Opening Up The Heart
"We all cycle through the wall, the crisis, the opening of our heart, and the discovery of our kinship. No one has ever been you, but compassion lets us wash into each other like watercolors." ~ Mark Nepo
These past several weeks I have been in various situations where my compassion has been needed. And I have struggled to give it, awashed instead in my judgments, opinions, anger, and frustrations. It took me several moments to understand that something essential was missing as I flailed about with my heart burning.
It is easy to talk a good game about love and grace, kindness and compassion. It suddenly struck me in the gut just how much these are practices to be lived—especially when it’s difficult —not simply read about, talked about, journaled about, or even meditated upon. I realized I’d been reading and thinking about these when what had been brought before me were opportunities to do the work of practicing them.
Our interactions with others form the practice room. Like master teachers, these relationships provide us with the opportunity to fully live into our values and who and how we say we long to be. Who we’re being guided into becoming if we pay close attention. And how our hearts can reveal the beauty of our essential selves, pulsing underneath the hard shell of our egos, fear, and anxiety. This is how we become; how we are transformed.
And this is not to say that we deny the agitation that needs our care and attention. But it is possible with intention to access energies within ourselves to meet our internal or external agitation — no matter the source of it —with strength and clarity. We must make time to do this, not as in a “To Do” list, but being still long enough to explore the wall(s) that we sense constricts our heart, shutting it down. Perhaps connecting with the wisdom of others who help us to see the fallacy of what we feel so certain of.

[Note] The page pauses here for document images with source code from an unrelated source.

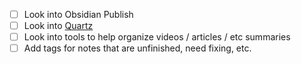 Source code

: - [ ] Look into Obsidian Publish
- [ ] Look into [Quartz](https://quartz.jzhao.xyz/)
- [ ] Look into tools to help organize videos / articles / etc summaries
- [ ] Add tags for notes that are unfinished, need fixing, etc. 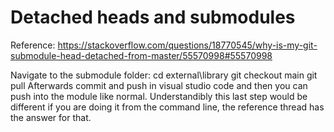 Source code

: Detached heads and submodules
=============================
Reference:
https://stackoverflow.com/questions/18770545/why-is-my-git-submodule-head-detached-from-master/55570998#55570998

Navigate to the submodule folder:
  cd external\library
  git checkout main
  git pull
Afterwards commit and push in visual studio code and then you can push into the 
module like normal. Understandibly this last step would be different if you are
doing it from the command line, the reference thread has the answer for that. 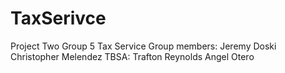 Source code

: # TaxSerivce

Project Two Group 5 Tax Service
Group members:
Jeremy Doski
Christopher Melendez
TBSA:
Trafton Reynolds
Angel Otero
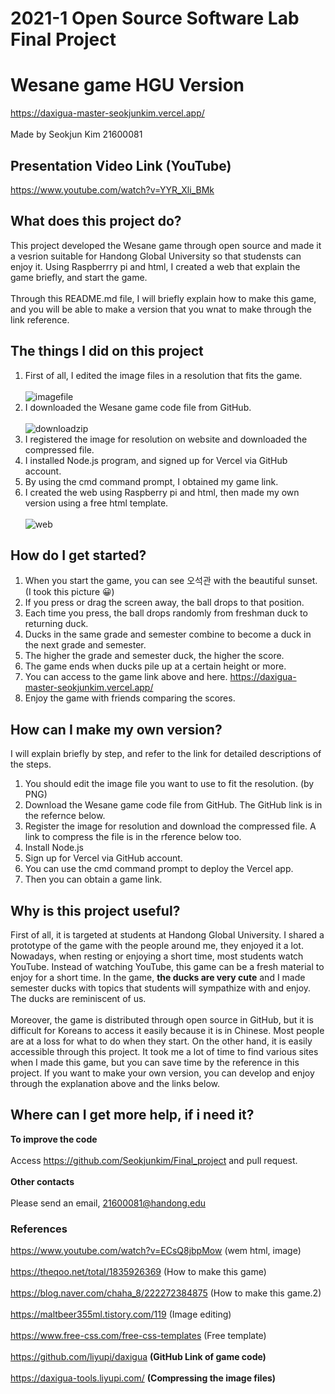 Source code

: # 2021-1 Open Source Software Lab Final Project
# Wesane game HGU Version
https://daxigua-master-seokjunkim.vercel.app/ 
<br><br> Made by Seokjun Kim 21600081
## Presentation Video Link (YouTube)
https://www.youtube.com/watch?v=YYR_Xli_BMk
## What does this project do?
 This project developed the Wesane game through open source and made it a vesrion suitable for Handong Global University so that studensts can enjoy it. Using Raspberrry pi and html, I created a web that explain the game briefly, and start the game.
<br><br> Through this README.md file, I will briefly explain how to make this game, and you will be able to make a version that you wnat to make through the link reference.

## The things I did on this project
1. First of all, I edited the image files in a resolution that fits the game.
<br><br> ![imagefile](https://user-images.githubusercontent.com/79792577/121700419-d9da3580-cb0a-11eb-8b15-c3514f008042.PNG)
2. I downloaded the Wesane game code file from GitHub.
<br><br> ![downloadzip](https://user-images.githubusercontent.com/79792577/121700894-510fc980-cb0b-11eb-9904-821159661ef8.PNG)
3. I registered the image for resolution on website and downloaded the compressed file.
4. I installed Node.js program, and signed up for Vercel via GitHub account.
5. By using the cmd command prompt, I obtained my game link.
6. I created the web using Raspberry pi and html, then made my own version using a free html template.
<br><br> ![web](https://user-images.githubusercontent.com/79792577/121698785-50763380-cb09-11eb-9373-0881d7ab59ef.PNG)
## How do I get started?
1. When you start the game, you can see 오석관 with the beautiful sunset. (I took this picture 😀)
2. If you press or drag the screen away, the ball drops to that position.
3. Each time you press, the ball drops randomly from freshman duck to returning duck.
4. Ducks in the same grade and semester combine to become a duck in the next grade and semester.
5. The higher the grade and semester duck, the higher the score.
6. The game ends when ducks pile up at a certain height or more.
7. You can access to the game link above and here. https://daxigua-master-seokjunkim.vercel.app/
8. Enjoy the game with friends comparing the scores.

## How can I make my own version?
I will explain briefly by step, and refer to the link for detailed descriptions of the steps.
1. You should edit the image file you want to use to fit the resolution. (by PNG)
2. Download the Wesane game code file from GitHub. The GitHub link is in the refernce below.
3. Register the image for resolution and download the compressed file. A link to compress the file is in the rference below too. 
4. Install Node.js
5. Sign up for Vercel via GitHub account.
6. You can use the cmd command prompt to deploy the Vercel app.
7. Then you can obtain a game link.

## Why is this project useful?
 First of all, it is targeted at students at Handong Global University. I shared a prototype of the game with the people around me, they enjoyed it a lot. Nowadays, when resting or enjoying a short time, most students watch YouTube. Instead of watching YouTube, this game can be a fresh material to enjoy for a short time. In the game, **the ducks are very cute** and I made semester ducks with topics that students will sympathize with and enjoy. The ducks are reminiscent of us. 
<br><br>
 Moreover, the game is distributed through open source in GitHub, but it is difficult for Koreans to access it easily because it is in Chinese. Most people are at a loss for what to do when they start. On the other hand, it is easily accessible through this project. It took me a lot of time to find various sites when I made this game, but you can save time by the reference in this project. If you want to make your own version, you can develop and enjoy through the explanation above and the links below.

## Where can I get more help, if i need it?
**To improve the code**
<br><br>Access https://github.com/Seokjunkim/Final_project and pull request.
<br><br>**Other contacts**
<br><br>Please send an email, 21600081@handong.edu

### References
https://www.youtube.com/watch?v=ECsQ8jbpMow (wem html, image)
<br><br>  https://theqoo.net/total/1835926369 (How to make this game)
<br><br>  https://blog.naver.com/chaha_8/222272384875 (How to make this game.2)
<br><br>  https://maltbeer355ml.tistory.com/119 (Image editing)
<br><br>  https://www.free-css.com/free-css-templates (Free template)
<br><br>  https://github.com/liyupi/daxigua **(GitHub Link of game code)**
<br><br>  https://daxigua-tools.liyupi.com/ **(Compressing the image files)**











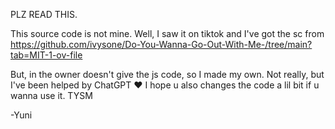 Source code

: PLZ READ THIS.

This source code is not mine. Well, I saw it on tiktok and I've got the sc from https://github.com/ivysone/Do-You-Wanna-Go-Out-With-Me-/tree/main?tab=MIT-1-ov-file

But, in the owner doesn't give the js code, so I made my own. Not really, but I've been helped by ChatGPT ❤
I hope u also changes the code a lil bit if u wanna use it. TYSM

-Yuni
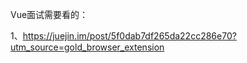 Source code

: Vue面试需要看的：



1、https://juejin.im/post/5f0dab7df265da22cc286e70?utm_source=gold_browser_extension


























































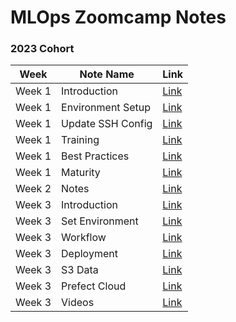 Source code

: # MLOps Zoomcamp Notes

### 2023 Cohort

| Week | Note Name | Link |
| --- | --- | --- |
| Week 1 | Introduction | [Link](https://github.com/dimzachar/mlops-zoomcamp/blob/master/notes/Week_1/intro.md) |
| Week 1 | Environment Setup | [Link](https://github.com/dimzachar/mlops-zoomcamp/blob/master/notes/Week_1/env-setup.md) |
| Week 1 | Update SSH Config | [Link](https://github.com/dimzachar/mlops-zoomcamp/blob/master/notes/Week_1/update_ssh_config.md) |
| Week 1 | Training | [Link](https://github.com/dimzachar/mlops-zoomcamp/blob/master/notes/Week_1/training.md) |
| Week 1 | Best Practices | [Link](https://github.com/dimzachar/mlops-zoomcamp/blob/master/notes/Week_1/best-practices.md) |
| Week 1 | Maturity | [Link](https://github.com/dimzachar/mlops-zoomcamp/blob/master/notes/Week_1/maturity.md) |
| Week 2 | Notes | [Link](https://github.com/dimzachar/mlops-zoomcamp/blob/master/notes/Week_2/notes.md) |
| Week 3 | Introduction | [Link](https://github.com/dimzachar/mlops-zoomcamp/blob/master/notes/Week_3/intro.md) |
| Week 3 | Set Environment | [Link](https://github.com/dimzachar/mlops-zoomcamp/blob/master/notes/Week_3/set_environment.md) |
| Week 3 | Workflow | [Link](https://github.com/dimzachar/mlops-zoomcamp/blob/master/notes/Week_3/workflow.md) |
| Week 3 | Deployment | [Link](https://github.com/dimzachar/mlops-zoomcamp/blob/master/notes/Week_3/deploy.md) |
| Week 3 | S3 Data | [Link](https://github.com/dimzachar/mlops-zoomcamp/blob/master/notes/Week_3/s3_data.md) |
| Week 3 | Prefect Cloud | [Link](https://github.com/dimzachar/mlops-zoomcamp/blob/master/notes/Week_3/prefect_cloud.md) |
| Week 3 | Videos | [Link](https://github.com/dimzachar/mlops-zoomcamp/tree/master/notes/Week_3/videos) |
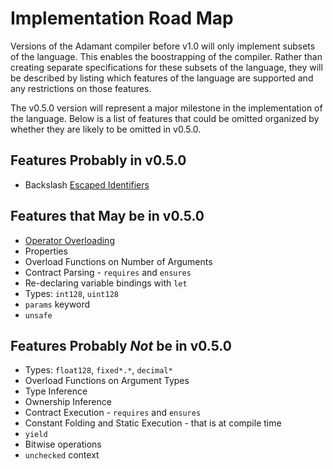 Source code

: # Implementation Road Map
Versions of the Adamant compiler before v1.0 will only implement subsets of the language.  This enables the boostrapping of the compiler.  Rather than creating separate specifications for these subsets of the language, they will be described by listing which features of the language are supported and any restrictions on those features.

The v0.5.0 version will represent a major milestone in the implementation of the language. Below is a list of features that could be omitted organized by whether they are likely to be omitted in v0.5.0.

## Features Probably in v0.5.0
  * Backslash [Escaped Identifiers](escaped-identifiers.md)

## Features that May be in v0.5.0
  * [Operator Overloading](operator-overloading.md)
  * Properties
  * Overload Functions on Number of Arguments
  * Contract Parsing - `requires` and `ensures`
  * Re-declaring variable bindings with `let`
  * Types: `int128`, `uint128`
  * `params` keyword
  * `unsafe`

## Features Probably *Not* be in v0.5.0
  * Types: `float128`, `fixed*.*`, `decimal*`
  * Overload Functions on Argument Types
  * Type Inference
  * Ownership Inference
  * Contract Execution - `requires` and `ensures`
  * Constant Folding and Static Execution - that is at compile time
  * `yield`
  * Bitwise operations
  * `unchecked` context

For me in this instance it has meant confronting and shaking loose the rigidity I stand in with my opinions and judgments, and instead committing to brave space, doing no harm to myself or others, and living out love. Seeing what living out compassion truly means, so that these are not merely intellectual or even spiritual concepts. But are alive in a pulse of energy pumping and coursing through me and to those in need of what I might offer.
These past few weeks have not always revealed who I imagine myself to be, but what I must confront and work through to open up my heart. So that my open heart is itself not an idea, but a lived reality.